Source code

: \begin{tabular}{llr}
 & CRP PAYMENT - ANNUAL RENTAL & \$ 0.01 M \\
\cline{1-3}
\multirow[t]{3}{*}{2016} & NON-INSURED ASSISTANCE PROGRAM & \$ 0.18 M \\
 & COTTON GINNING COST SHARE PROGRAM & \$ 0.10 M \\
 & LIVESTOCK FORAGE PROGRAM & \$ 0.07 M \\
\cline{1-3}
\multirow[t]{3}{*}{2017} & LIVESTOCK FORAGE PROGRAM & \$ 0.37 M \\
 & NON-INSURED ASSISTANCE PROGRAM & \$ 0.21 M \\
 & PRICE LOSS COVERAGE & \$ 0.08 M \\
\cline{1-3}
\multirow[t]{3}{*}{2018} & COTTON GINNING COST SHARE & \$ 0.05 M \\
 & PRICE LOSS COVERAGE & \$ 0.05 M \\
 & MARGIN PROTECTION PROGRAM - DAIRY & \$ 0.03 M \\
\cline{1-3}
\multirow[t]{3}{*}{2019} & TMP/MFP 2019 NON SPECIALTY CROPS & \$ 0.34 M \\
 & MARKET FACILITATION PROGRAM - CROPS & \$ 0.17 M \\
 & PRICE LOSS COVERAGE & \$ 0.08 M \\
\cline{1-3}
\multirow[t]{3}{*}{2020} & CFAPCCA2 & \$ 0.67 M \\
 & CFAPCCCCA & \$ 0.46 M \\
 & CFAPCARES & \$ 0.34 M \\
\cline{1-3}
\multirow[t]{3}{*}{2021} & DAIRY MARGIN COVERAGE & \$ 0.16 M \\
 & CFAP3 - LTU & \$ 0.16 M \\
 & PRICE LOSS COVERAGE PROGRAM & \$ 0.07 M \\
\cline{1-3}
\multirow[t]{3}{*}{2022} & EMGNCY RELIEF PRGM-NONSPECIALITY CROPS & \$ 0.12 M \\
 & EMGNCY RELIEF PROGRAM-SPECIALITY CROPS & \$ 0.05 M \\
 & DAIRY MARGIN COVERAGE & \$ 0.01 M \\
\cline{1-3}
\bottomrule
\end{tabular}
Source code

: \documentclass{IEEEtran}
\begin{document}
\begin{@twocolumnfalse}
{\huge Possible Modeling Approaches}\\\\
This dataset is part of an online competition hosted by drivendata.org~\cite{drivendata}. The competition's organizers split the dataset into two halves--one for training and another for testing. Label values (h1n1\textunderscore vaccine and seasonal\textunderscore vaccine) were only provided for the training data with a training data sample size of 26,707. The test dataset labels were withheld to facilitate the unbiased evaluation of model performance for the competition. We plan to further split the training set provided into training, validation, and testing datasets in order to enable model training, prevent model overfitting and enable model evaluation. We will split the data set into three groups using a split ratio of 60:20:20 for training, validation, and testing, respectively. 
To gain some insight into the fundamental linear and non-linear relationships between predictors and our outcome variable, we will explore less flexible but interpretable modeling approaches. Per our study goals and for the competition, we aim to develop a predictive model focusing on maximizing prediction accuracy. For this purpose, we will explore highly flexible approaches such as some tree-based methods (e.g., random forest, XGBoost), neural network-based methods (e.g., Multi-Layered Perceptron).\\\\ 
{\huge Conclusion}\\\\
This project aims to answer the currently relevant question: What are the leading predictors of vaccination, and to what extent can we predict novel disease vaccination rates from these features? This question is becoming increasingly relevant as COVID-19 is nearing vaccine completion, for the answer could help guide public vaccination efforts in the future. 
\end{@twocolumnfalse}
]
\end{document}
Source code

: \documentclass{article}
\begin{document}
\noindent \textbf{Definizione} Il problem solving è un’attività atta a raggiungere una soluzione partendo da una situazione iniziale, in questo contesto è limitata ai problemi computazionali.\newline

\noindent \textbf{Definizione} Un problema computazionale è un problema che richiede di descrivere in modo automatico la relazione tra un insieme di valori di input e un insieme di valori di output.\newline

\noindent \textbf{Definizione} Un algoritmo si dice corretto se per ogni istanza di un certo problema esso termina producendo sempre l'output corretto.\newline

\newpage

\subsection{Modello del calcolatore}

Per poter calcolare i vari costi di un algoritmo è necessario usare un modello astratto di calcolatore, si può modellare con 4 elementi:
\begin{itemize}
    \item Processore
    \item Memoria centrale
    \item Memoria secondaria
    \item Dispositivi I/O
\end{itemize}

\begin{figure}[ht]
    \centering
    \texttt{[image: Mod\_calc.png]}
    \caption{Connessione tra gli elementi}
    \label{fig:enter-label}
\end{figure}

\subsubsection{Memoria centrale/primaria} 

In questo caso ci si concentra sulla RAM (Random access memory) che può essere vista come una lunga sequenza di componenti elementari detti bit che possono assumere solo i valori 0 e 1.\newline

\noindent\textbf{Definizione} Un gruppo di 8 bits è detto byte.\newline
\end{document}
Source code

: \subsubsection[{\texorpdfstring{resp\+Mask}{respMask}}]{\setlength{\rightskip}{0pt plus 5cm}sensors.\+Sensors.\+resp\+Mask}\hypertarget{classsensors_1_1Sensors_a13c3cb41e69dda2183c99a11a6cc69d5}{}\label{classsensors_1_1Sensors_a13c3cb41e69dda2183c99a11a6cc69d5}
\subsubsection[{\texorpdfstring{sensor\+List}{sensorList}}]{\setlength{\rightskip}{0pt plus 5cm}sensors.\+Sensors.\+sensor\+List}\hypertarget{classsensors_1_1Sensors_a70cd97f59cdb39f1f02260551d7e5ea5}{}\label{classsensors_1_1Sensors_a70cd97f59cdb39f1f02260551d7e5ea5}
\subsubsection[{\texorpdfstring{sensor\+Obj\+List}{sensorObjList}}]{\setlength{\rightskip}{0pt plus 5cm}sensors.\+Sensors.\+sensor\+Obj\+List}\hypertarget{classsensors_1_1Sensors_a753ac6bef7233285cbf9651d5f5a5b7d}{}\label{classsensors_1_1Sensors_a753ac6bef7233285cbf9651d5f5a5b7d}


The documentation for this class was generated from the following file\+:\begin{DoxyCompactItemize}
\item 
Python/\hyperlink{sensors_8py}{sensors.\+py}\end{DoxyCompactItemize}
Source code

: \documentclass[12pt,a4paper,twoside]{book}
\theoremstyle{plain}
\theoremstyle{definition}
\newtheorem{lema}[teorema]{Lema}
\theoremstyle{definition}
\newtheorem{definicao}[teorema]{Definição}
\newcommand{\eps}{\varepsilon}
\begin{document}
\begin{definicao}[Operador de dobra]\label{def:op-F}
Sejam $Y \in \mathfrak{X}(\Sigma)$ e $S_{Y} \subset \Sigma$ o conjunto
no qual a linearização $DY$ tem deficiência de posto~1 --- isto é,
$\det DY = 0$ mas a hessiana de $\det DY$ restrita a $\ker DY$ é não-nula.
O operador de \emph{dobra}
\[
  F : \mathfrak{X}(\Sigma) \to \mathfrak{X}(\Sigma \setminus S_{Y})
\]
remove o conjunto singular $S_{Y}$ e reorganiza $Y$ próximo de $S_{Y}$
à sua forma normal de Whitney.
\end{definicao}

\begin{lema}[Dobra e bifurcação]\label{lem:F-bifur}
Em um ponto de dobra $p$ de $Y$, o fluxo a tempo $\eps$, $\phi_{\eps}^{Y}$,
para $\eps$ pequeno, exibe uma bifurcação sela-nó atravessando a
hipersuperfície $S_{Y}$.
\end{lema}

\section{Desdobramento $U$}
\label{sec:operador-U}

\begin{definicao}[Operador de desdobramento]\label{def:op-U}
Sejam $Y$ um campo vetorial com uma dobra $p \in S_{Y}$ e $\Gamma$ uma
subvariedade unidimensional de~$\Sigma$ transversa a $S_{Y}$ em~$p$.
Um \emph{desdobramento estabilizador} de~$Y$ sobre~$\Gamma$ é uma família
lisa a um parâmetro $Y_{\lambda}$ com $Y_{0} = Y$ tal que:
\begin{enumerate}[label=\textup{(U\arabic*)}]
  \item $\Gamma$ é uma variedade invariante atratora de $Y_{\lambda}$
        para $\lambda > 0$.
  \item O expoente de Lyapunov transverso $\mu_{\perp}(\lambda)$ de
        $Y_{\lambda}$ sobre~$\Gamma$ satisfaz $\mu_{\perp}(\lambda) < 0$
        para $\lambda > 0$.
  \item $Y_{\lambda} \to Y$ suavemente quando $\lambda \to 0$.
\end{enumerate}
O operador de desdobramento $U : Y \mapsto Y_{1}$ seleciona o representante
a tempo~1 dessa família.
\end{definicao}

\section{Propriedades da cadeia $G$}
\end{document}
+ + +
§ WORK REQUIRED:
Beginning with the first line of the entries, repeat each line exactly until you have reproduced the one containing "SHARE & \$ 0.05 M \\", and add nothing further.

§ RESULT OF THE EXERCISE:
Source code

: \begin{tabular}{llr}
 & CRP PAYMENT - ANNUAL RENTAL & \$ 0.01 M \\
\cline{1-3}
\multirow[t]{3}{*}{2016} & NON-INSURED ASSISTANCE PROGRAM & \$ 0.18 M \\
 & COTTON GINNING COST SHARE PROGRAM & \$ 0.10 M \\
 & LIVESTOCK FORAGE PROGRAM & \$ 0.07 M \\
\cline{1-3}
\multirow[t]{3}{*}{2017} & LIVESTOCK FORAGE PROGRAM & \$ 0.37 M \\
 & NON-INSURED ASSISTANCE PROGRAM & \$ 0.21 M \\
 & PRICE LOSS COVERAGE & \$ 0.08 M \\
\cline{1-3}
\multirow[t]{3}{*}{2018} & COTTON GINNING COST SHARE & \$ 0.05 M \\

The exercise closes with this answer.